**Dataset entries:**
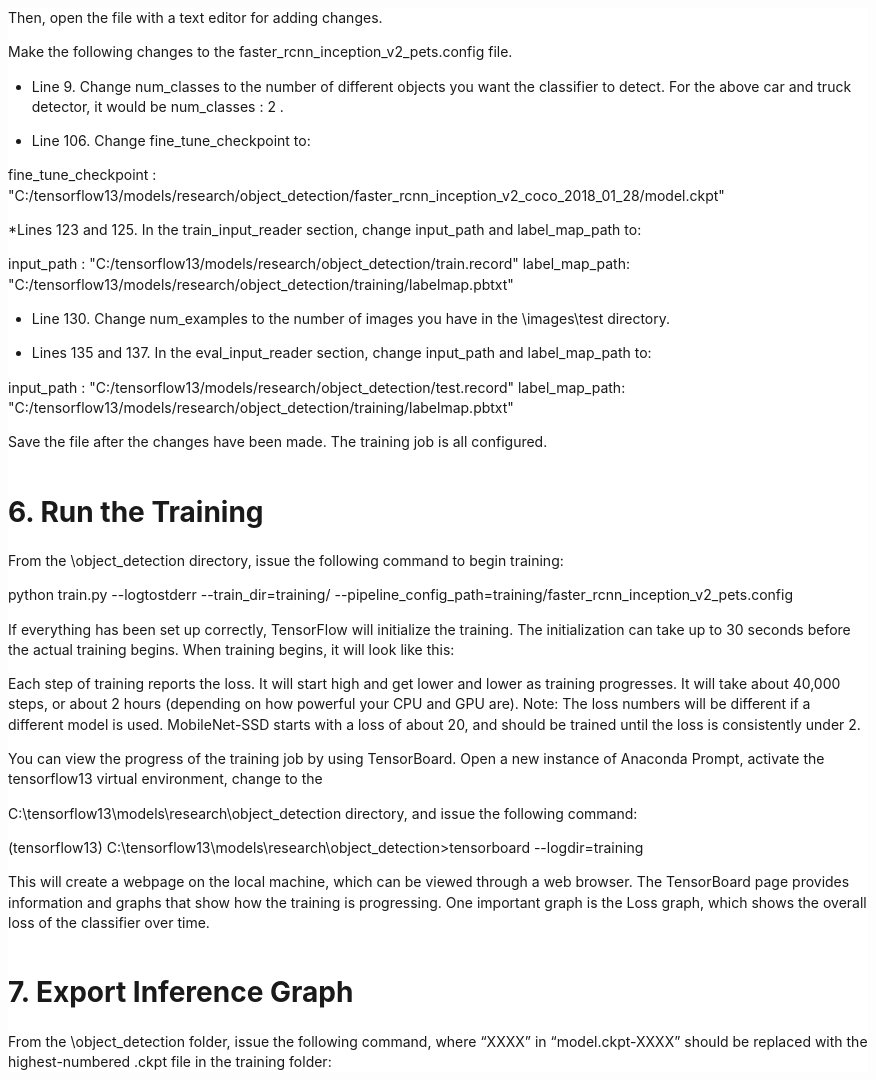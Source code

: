 Then, open the file with a text editor for adding changes.

Make the following changes to the faster_rcnn_inception_v2_pets.config file.

* Line 9. Change num_classes to the number of different objects you want the classifier to detect. For the above car and truck detector, it would be num_classes : 2 .

* Line 106. Change fine_tune_checkpoint to:

fine_tune_checkpoint : "C:/tensorflow13/models/research/object_detection/faster_rcnn_inception_v2_coco_2018_01_28/model.ckpt"

*Lines 123 and 125. In the train_input_reader section, change input_path and label_map_path to:

input_path : "C:/tensorflow13/models/research/object_detection/train.record"
label_map_path: "C:/tensorflow13/models/research/object_detection/training/labelmap.pbtxt"

* Line 130. Change num_examples to the number of images you have in the \images\test directory.

* Lines 135 and 137. In the eval_input_reader section, change input_path and label_map_path to:

input_path : "C:/tensorflow13/models/research/object_detection/test.record"
label_map_path: "C:/tensorflow13/models/research/object_detection/training/labelmap.pbtxt"

Save the file after the changes have been made. The training job is all configured.

# 6. Run the Training

From the \object_detection directory, issue the following command to begin training:

python train.py --logtostderr --train_dir=training/ --pipeline_config_path=training/faster_rcnn_inception_v2_pets.config

If everything has been set up correctly, TensorFlow will initialize the training. The initialization can take up to 30 seconds before the actual training begins. When training begins, it will look like this:


Each step of training reports the loss. It will start high and get lower and lower as training progresses. It will take about 40,000 steps, or about 2 hours (depending on how powerful your CPU and GPU are). Note: The loss numbers will be different if a different model is used. MobileNet-SSD starts with a loss of about 20, and should be trained until the loss is consistently under 2.

You can view the progress of the training job by using TensorBoard. Open a new instance of Anaconda Prompt, activate the tensorflow13 virtual environment, change to the 

C:\tensorflow13\models\research\object_detection directory, and issue the following command:

(tensorflow13) C:\tensorflow13\models\research\object_detection>tensorboard --logdir=training

This will create a webpage on the local machine, which can be viewed through a web browser. The TensorBoard page provides information and graphs that show how the training is progressing. One important graph is the Loss graph, which shows the overall loss of the classifier over time.

# 7. Export Inference Graph

From the \object_detection folder, issue the following command, where “XXXX” in “model.ckpt-XXXX” should be replaced with the highest-numbered .ckpt file in the training folder:

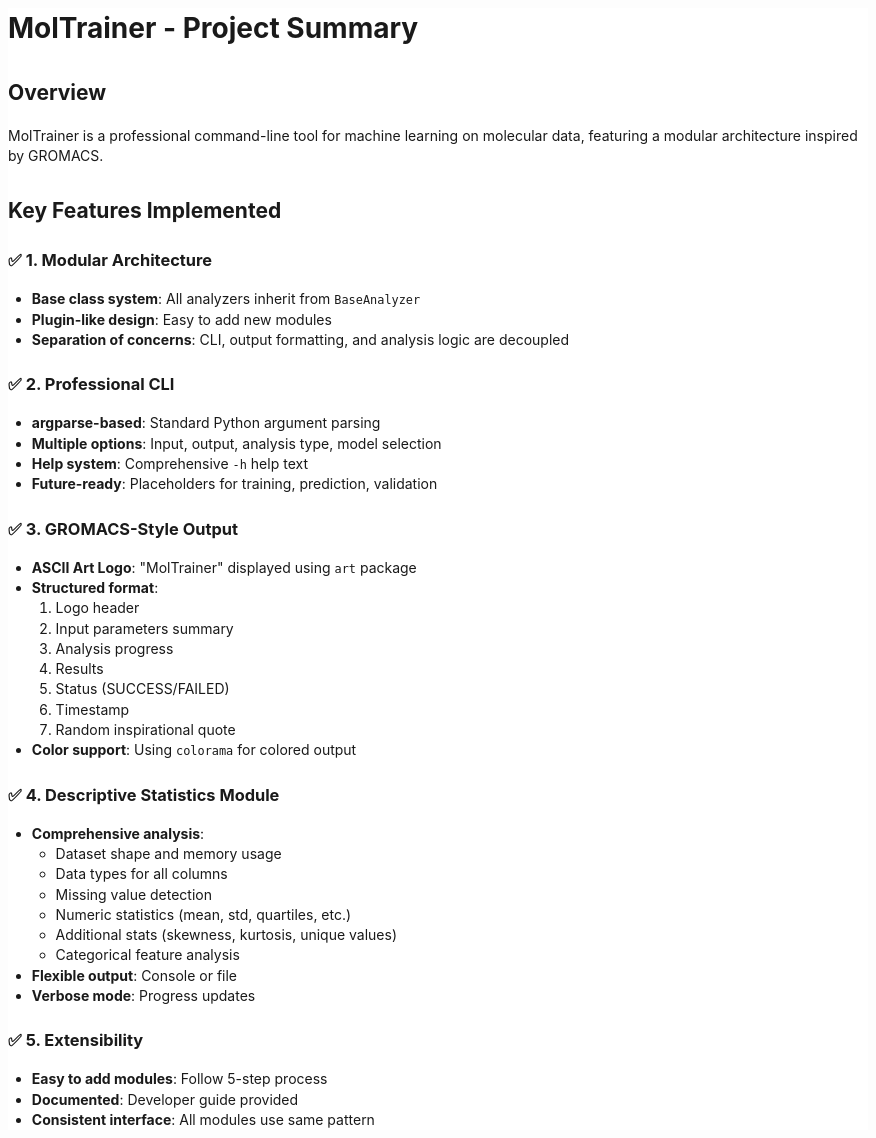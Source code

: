 # MolTrainer - Project Summary

## Overview

MolTrainer is a professional command-line tool for machine learning on molecular data, featuring a modular architecture inspired by GROMACS.

## Key Features Implemented

### ✅ 1. Modular Architecture
- **Base class system**: All analyzers inherit from `BaseAnalyzer`
- **Plugin-like design**: Easy to add new modules
- **Separation of concerns**: CLI, output formatting, and analysis logic are decoupled

### ✅ 2. Professional CLI
- **argparse-based**: Standard Python argument parsing
- **Multiple options**: Input, output, analysis type, model selection
- **Help system**: Comprehensive `-h` help text
- **Future-ready**: Placeholders for training, prediction, validation

### ✅ 3. GROMACS-Style Output
- **ASCII Art Logo**: "MolTrainer" displayed using `art` package
- **Structured format**:
  1. Logo header
  2. Input parameters summary
  3. Analysis progress
  4. Results
  5. Status (SUCCESS/FAILED)
  6. Timestamp
  7. Random inspirational quote
- **Color support**: Using `colorama` for colored output

### ✅ 4. Descriptive Statistics Module
- **Comprehensive analysis**:
  - Dataset shape and memory usage
  - Data types for all columns
  - Missing value detection
  - Numeric statistics (mean, std, quartiles, etc.)
  - Additional stats (skewness, kurtosis, unique values)
  - Categorical feature analysis
- **Flexible output**: Console or file
- **Verbose mode**: Progress updates

### ✅ 5. Extensibility
- **Easy to add modules**: Follow 5-step process
- **Documented**: Developer guide provided
- **Consistent interface**: All modules use same pattern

**WHAT IS REQUIRED:** Copy from the entries only those lines that hold the word "been".

**YOUR RESPONSE:**
Save the file after the changes have been made. The training job is all configured.
If everything has been set up correctly, TensorFlow will initialize the training. The initialization can take up to 30 seconds before the actual training begins. When training begins, it will look like this:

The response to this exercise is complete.